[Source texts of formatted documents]
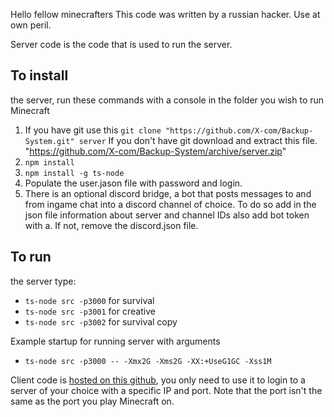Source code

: Hello fellow minecrafters
This code was written by a russian hacker. Use at own peril.

Server code is the code that is used to run the server.

## To install
the server, run these commands with a console in the folder you wish to run Minecraft
1. If you have git use this `git clone "https://github.com/X-com/Backup-System.git" server`
   If you don't have git download and extract this file. "https://github.com/X-com/Backup-System/archive/server.zip"
2. `npm install`
3. `npm install -g ts-node`
4. Populate the user.jason file with password and login.
5. There is an optional discord bridge, a bot that posts messages to and from ingame chat into a discord channel of choice. To do so add in the json file information about server and channel IDs also add bot token with a. If not, remove the discord.json file.

## To run
the server type:
- `ts-node src -p3000` for survival
- `ts-node src -p3001` for creative
- `ts-node src -p3002` for survival copy

Example startup for running server with arguments
- `ts-node src -p3000 -- -Xmx2G -Xms2G -XX:+UseG1GC -Xss1M`

Client code is [hosted on this github](https://x-com.github.io/Backup-System/),
you only need to use it to login to a server of your choice with a specific IP and port.
Note that the port isn't the same as the port you play Minecraft on.
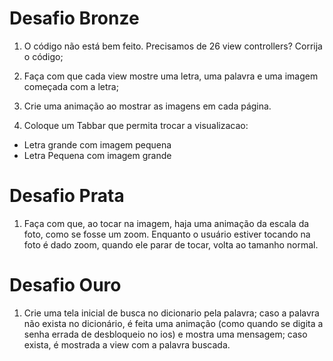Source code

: # Desafio Bronze

1) O código não está bem feito. Precisamos de 26 view controllers? Corrija o código;

2) Faça com que cada view mostre uma letra, uma palavra e uma imagem começada com a letra;

3) Crie uma animação ao mostrar as imagens em cada página.

4) Coloque um Tabbar que permita trocar a visualizacao: 

* Letra grande com imagem pequena
* Letra Pequena com imagem grande

# Desafio Prata

1) Faça com que, ao tocar na imagem, haja uma animação da escala da foto, como se fosse um zoom. Enquanto o usuário estiver tocando na foto é dado zoom, quando ele parar de tocar, volta ao tamanho normal.

# Desafio Ouro

1) Crie uma tela inicial de busca no dicionario pela palavra; caso a palavra não exista no dicionário, é feita uma animação (como quando se digita a senha errada de desbloqueio no ios) e mostra uma mensagem; caso exista, é mostrada a view com a palavra buscada.
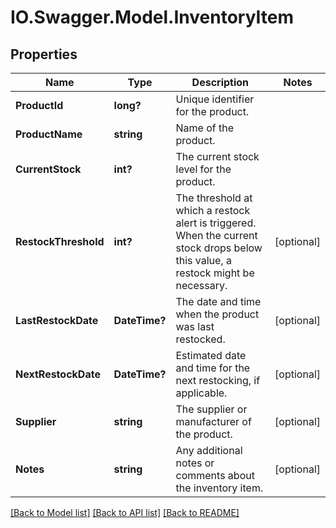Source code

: # IO.Swagger.Model.InventoryItem
## Properties

Name | Type | Description | Notes
------------ | ------------- | ------------- | -------------
**ProductId** | **long?** | Unique identifier for the product. | 
**ProductName** | **string** | Name of the product. | 
**CurrentStock** | **int?** | The current stock level for the product. | 
**RestockThreshold** | **int?** | The threshold at which a restock alert is triggered. When the current stock drops below this value, a restock might be necessary. | [optional] 
**LastRestockDate** | **DateTime?** | The date and time when the product was last restocked. | [optional] 
**NextRestockDate** | **DateTime?** | Estimated date and time for the next restocking, if applicable. | [optional] 
**Supplier** | **string** | The supplier or manufacturer of the product. | [optional] 
**Notes** | **string** | Any additional notes or comments about the inventory item. | [optional] 

[[Back to Model list]](../README.md#documentation-for-models) [[Back to API list]](../README.md#documentation-for-api-endpoints) [[Back to README]](../README.md)

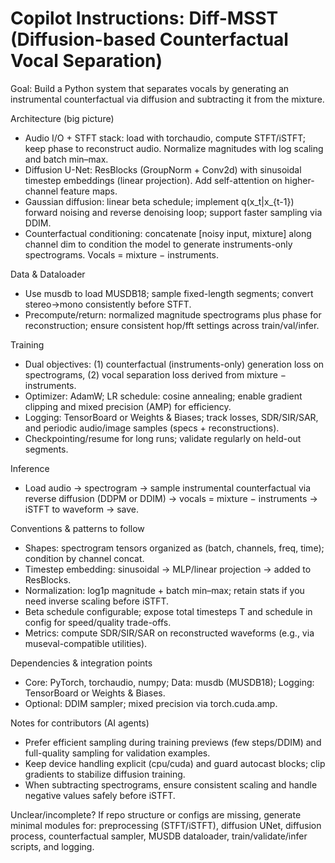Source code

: # Copilot Instructions: Diff-MSST (Diffusion-based Counterfactual Vocal Separation)

Goal: Build a Python system that separates vocals by generating an instrumental counterfactual via diffusion and subtracting it from the mixture.

Architecture (big picture)
- Audio I/O + STFT stack: load with torchaudio, compute STFT/iSTFT; keep phase to reconstruct audio. Normalize magnitudes with log scaling and batch min–max.
- Diffusion U-Net: ResBlocks (GroupNorm + Conv2d) with sinusoidal timestep embeddings (linear projection). Add self-attention on higher-channel feature maps.
- Gaussian diffusion: linear beta schedule; implement q(x_t|x_{t-1}) forward noising and reverse denoising loop; support faster sampling via DDIM.
- Counterfactual conditioning: concatenate [noisy input, mixture] along channel dim to condition the model to generate instruments-only spectrograms. Vocals = mixture − instruments.

Data & Dataloader
- Use musdb to load MUSDB18; sample fixed-length segments; convert stereo→mono consistently before STFT.
- Precompute/return: normalized magnitude spectrograms plus phase for reconstruction; ensure consistent hop/fft settings across train/val/infer.

Training
- Dual objectives: (1) counterfactual (instruments-only) generation loss on spectrograms, (2) vocal separation loss derived from mixture − instruments.
- Optimizer: AdamW; LR schedule: cosine annealing; enable gradient clipping and mixed precision (AMP) for efficiency.
- Logging: TensorBoard or Weights & Biases; track losses, SDR/SIR/SAR, and periodic audio/image samples (specs + reconstructions).
- Checkpointing/resume for long runs; validate regularly on held-out segments.

Inference
- Load audio → spectrogram → sample instrumental counterfactual via reverse diffusion (DDPM or DDIM) → vocals = mixture − instruments → iSTFT to waveform → save.

Conventions & patterns to follow
- Shapes: spectrogram tensors organized as (batch, channels, freq, time); condition by channel concat.
- Timestep embedding: sinusoidal → MLP/linear projection → added to ResBlocks.
- Normalization: log1p magnitude + batch min–max; retain stats if you need inverse scaling before iSTFT.
- Beta schedule configurable; expose total timesteps T and schedule in config for speed/quality trade-offs.
- Metrics: compute SDR/SIR/SAR on reconstructed waveforms (e.g., via museval-compatible utilities).

Dependencies & integration points
- Core: PyTorch, torchaudio, numpy; Data: musdb (MUSDB18); Logging: TensorBoard or Weights & Biases.
- Optional: DDIM sampler; mixed precision via torch.cuda.amp.

Notes for contributors (AI agents)
- Prefer efficient sampling during training previews (few steps/DDIM) and full-quality sampling for validation examples.
- Keep device handling explicit (cpu/cuda) and guard autocast blocks; clip gradients to stabilize diffusion training.
- When subtracting spectrograms, ensure consistent scaling and handle negative values safely before iSTFT.

Unclear/incomplete? If repo structure or configs are missing, generate minimal modules for: preprocessing (STFT/iSTFT), diffusion UNet, diffusion process, counterfactual sampler, MUSDB dataloader, train/validate/infer scripts, and logging.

■ TASK STATEMENT ■
Across the entries, how many lines contain the word "Faça"? State that number and nothing else.

■ REPLY ■
2